Após um 2025 de recuperação mais forte que o esperado, a indústria brasileira de autopeças entra em 2026 com os pés no chão. Segundo projeções do Sindipeças, entidade que representa o setor, o faturamento líquido das empresas associadas deve crescer apenas 3% no próximo ano, alcançando cerca de R$ 284,1 bilhões. O ritmo é bem mais moderado que o avanço de 6,5% estimado para 2025, quando a receita deve atingir R$ 275,8 bilhões.
O cenário, segundo o presidente do Sindipeças, Cláudio Sahad, reflete um conjunto de fatores internos e externos que devem frear o desempenho da cadeia automotiva.
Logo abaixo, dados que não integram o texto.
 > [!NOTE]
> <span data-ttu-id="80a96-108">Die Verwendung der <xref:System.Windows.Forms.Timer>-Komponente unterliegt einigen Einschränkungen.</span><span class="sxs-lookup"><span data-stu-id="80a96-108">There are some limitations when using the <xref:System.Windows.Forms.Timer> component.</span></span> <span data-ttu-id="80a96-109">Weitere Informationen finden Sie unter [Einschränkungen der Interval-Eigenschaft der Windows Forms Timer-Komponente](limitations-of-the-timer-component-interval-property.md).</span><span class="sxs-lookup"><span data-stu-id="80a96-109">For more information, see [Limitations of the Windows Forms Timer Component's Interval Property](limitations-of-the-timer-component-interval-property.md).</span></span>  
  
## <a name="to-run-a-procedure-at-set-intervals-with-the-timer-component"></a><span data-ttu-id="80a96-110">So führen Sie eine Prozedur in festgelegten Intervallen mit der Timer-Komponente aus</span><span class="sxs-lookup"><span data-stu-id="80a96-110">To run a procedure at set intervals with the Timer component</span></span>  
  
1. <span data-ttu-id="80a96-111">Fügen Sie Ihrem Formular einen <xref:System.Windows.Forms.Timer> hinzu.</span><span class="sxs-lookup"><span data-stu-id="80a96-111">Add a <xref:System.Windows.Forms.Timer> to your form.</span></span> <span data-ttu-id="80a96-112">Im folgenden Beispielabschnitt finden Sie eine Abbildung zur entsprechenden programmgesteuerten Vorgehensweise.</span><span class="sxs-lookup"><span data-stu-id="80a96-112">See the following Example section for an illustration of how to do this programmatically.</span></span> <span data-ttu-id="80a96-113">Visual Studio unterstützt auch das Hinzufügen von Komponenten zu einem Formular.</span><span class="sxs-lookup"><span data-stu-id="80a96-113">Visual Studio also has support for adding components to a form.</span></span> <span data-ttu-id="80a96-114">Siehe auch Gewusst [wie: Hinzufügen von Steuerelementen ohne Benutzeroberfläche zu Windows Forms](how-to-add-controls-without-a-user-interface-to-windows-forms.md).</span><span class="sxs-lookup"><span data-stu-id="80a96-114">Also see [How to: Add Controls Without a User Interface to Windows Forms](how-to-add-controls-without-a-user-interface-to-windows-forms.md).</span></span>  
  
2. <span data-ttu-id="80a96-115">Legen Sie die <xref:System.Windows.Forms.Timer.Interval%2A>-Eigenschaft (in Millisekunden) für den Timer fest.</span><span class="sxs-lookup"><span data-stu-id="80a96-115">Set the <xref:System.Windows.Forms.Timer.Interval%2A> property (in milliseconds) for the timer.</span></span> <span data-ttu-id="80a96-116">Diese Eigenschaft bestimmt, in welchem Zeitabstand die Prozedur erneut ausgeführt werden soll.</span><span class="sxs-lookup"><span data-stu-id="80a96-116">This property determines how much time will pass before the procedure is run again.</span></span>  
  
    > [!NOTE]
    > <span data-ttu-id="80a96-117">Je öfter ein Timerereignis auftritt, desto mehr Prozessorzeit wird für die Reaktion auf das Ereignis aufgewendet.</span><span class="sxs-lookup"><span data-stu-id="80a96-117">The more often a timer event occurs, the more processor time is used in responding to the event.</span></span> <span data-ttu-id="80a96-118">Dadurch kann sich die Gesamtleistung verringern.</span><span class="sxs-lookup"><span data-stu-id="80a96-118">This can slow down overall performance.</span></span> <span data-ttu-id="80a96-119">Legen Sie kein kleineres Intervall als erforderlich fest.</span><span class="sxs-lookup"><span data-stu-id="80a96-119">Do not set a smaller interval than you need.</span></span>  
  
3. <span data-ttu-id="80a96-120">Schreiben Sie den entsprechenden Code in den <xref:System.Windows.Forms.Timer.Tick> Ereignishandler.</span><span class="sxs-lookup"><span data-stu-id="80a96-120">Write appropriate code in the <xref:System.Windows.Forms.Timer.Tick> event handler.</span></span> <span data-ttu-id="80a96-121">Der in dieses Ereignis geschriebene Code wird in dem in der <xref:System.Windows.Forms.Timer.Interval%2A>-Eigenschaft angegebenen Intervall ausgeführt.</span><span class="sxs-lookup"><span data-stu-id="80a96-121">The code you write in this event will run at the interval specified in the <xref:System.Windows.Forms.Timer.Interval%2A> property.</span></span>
O segmento OEM, responsável por mais de 60% das vendas de autopeças — e que atende diretamente as montadoras — deverá sentir o impacto de uma desaceleração na produção de veículos. A entidade projeta alta de 2,4% na fabricação de automóveis leves e pesados em 2026, ante os 4,2% esperados para este ano.
“Os veículos pesados, especialmente ônibus, devem puxar a média para baixo devido à base elevada de 2025, impulsionada pelo programa Caminho da Escola”, explicou Sahad, em entrevista à AutoData. Ele destacou que o desempenho dos automóveis leves deve ser mais estável, beneficiado por inflação mais baixa, queda da taxa Selic a partir de meados do ano e mercado de trabalho aquecido, o que tende a melhorar o crédito e o consumo de bens duráveis.
Apesar desse alívio doméstico, os riscos externos continuam a preocupar o setor. O Sindipeças alerta para a instabilidade política e econômica na Argentina, principal destino das exportações brasileiras de autopeças, e para as sobretaxas impostas pelos Estados Unidos às peças para veículos pesados, hoje em 50%, o que restringe o espaço para novos negócios. “Mesmo eventuais negociações com o governo brasileiro não devem alterar de forma significativa o cenário internacional já consolidado”, avaliou Sahad.
A balança comercial do setor continua sendo o principal ponto de atenção. Depois de um déficit estimado em US$ 15,6 bilhões em 2025 — 19,1% maior que o do ano passado —, o rombo deve se aprofundar em 2026, chegando a US$ 18,4 bilhões, segundo as projeções mais recentes. O resultado virá de um aumento de 10% nas importações, para US$ 26,3 bilhões, e de uma queda de 4,7% nas exportações, que devem somar US$ 7,9 bilhões.
O desequilíbrio ocorre apesar de o setor manter um nível estável de investimento: R$ 6,6 bilhões, igual ao de 2025, valor impulsionado pelos incentivos do programa Mover, que estimula pesquisa, desenvolvimento e produção de novos veículos híbridos no País. Os aportes devem permitir a criação de 3,4 mil novos postos de trabalho, elevando o total de empregados diretos da indústria de autopeças para cerca de 309 mil.
Em termos de composição de receitas, a participação das montadoras no faturamento do setor recuou de 62,8% para 62,2%, enquanto a reposição — mercado de peças voltado ao consumidor final — subiu de 23,1% para 23,5%, e as exportações cresceram ligeiramente, de 11,1% para 11,4%.
Ainda que o Sindipeças veja um 2026 de crescimento modesto, o setor mantém um tom de otimismo cauteloso. A aposta é que a queda dos juros e a melhoria gradual do consumo doméstico possam compensar parte das perdas externas e garantir a manutenção da atividade. “O desempenho será mais equilibrado e sustentado no médio prazo, mas sem grandes saltos. O foco agora é estabilidade e competitividade”, resumiu Sahad.